Friday, August 17, 2007, #157 (1424)

All the Ossetians living together? Russia's lip service to cultural unity more danger for Georgia

Russian Foreign Minister Sergei Lavrov recently attended a groundbreaking ceremony for the construction of the Zaramag hydroelectiric station in North Ossetia.

It should have been a standard ribbon-cutting, but an otherwise unremarkable photo op attracted attention for a comment on Ossetian unity. "We want all Ossetians to live together regardless of where the border runs. The Ossetians are a single nation," he proclaimed, according to Regnum reports of the event.

Georgian officials were less than pleased.

Russia hardly makes a secret of its support for the separatist regimes in Abkhazia and South Ossetia. Tbilisi fears a crawling annexation of the secessionist-controlled territories, done alternatively through economic and political means. In South Ossetia, it's been more political, with Russian passports issued, referenda held, and noises made about the ties between South and North Ossetia (a Russian republic). What those ties could produce is now a center stage question.

Lavrov's statement flamed suspicions among Georgians that Moscow is planning, under a lofty banner of respect for cultural integrity, to bring together the peoples in the neighboring regions as one entity under Russian jurisdiction. Inconveniently, one of those two regions is Georgian.

The more rabid politicians are happy to take Lavrov up on a slightly-spun version of his offer. Zviad Dzidziguri of the Conservative Party said that if the Russian foreign minister wants all the Ossetians to live together, he can go ahead and take all the South Ossetian separatists to the north for good.

Ossetians today are already scattered. Even in Georgia, there are more Ossetians living outside their titular region than inside South Ossetia itself-by some counts, three times as many. Presumably, they're invited to participate in Lavrov's new extraterritorial representation scheme for the Ossetian people.

Or perhaps not. Lavrov's rhetoric was a vague generality, but it's been understood correctly: the Kremlin wants to join, or wants to threaten to join, South and North Ossetia under the Russian Federation.

Some are counting on Moscow's follow-through.

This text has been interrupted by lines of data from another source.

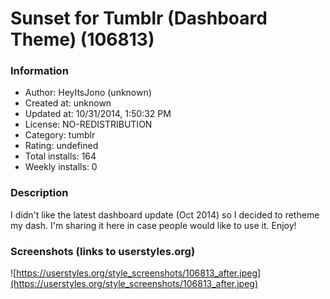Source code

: # Sunset for Tumblr (Dashboard Theme) (106813)

### Information
- Author: HeyItsJono (unknown)
- Created at: unknown
- Updated at: 10/31/2014, 1:50:32 PM
- License: NO-REDISTRIBUTION
- Category: tumblr
- Rating: undefined
- Total installs: 164
- Weekly installs: 0


### Description
I didn't like the latest dashboard update (Oct 2014) so I decided to retheme my dash. I'm sharing it here in case people would like to use it. Enjoy!


### Screenshots (links to userstyles.org)
![https://userstyles.org/style_screenshots/106813_after.jpeg](https://userstyles.org/style_screenshots/106813_after.jpeg)


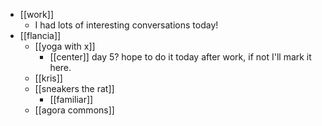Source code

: - [[work]]
  - I had lots of interesting conversations today!
- [[flancia]]
  - [[yoga with x]]
    - [[center]] day 5? hope to do it today after work, if not I'll mark it here.
  - [[kris]]
  - [[sneakers the rat]]
    - [[familiar]]
  - [[agora commons]]
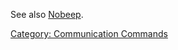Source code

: See also [Nobeep](Nobeep.md "wikilink").

[Category: Communication
Commands](Category:_Communication_Commands "wikilink")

The North Ossetian capital of Vladikavkaz is inviting the de facto government of South Ossetian for a joint session, where they will trumpet activities carried out together in the last year and highlight ways to bring the two regions closer together in the next.

One link is physical. Russia is making quick progress on a 163-kilometer long natural gas pipeline from North to South Ossetia. The separatist region currently depends on Georgia for its gas, and Russia must have profits of a non-monetary sort in mind as they hook up the lightly-populated region to its energy network.

The pipeline is being built without any agreements, or even negotiations, with Tbilisi.

State Minister for Conflict Resolution Davit Bakradze had that and other encroachments on Georgian sovereignty in mind as he "expressed surprise" at Lavrov's statement in Vladikavkaz.

"If he's talking about cultural or humanitarian contacts, those certainly should be promoted, but it's utterly incomprehensible that the foreign minister ignores the concept of borders."

Of course, it's far from incomprehensible. Just the opposite-Lavrov's meaning is clear. Georgia will need to be continuously wary of threatening pipelines and exploitative rhetoric.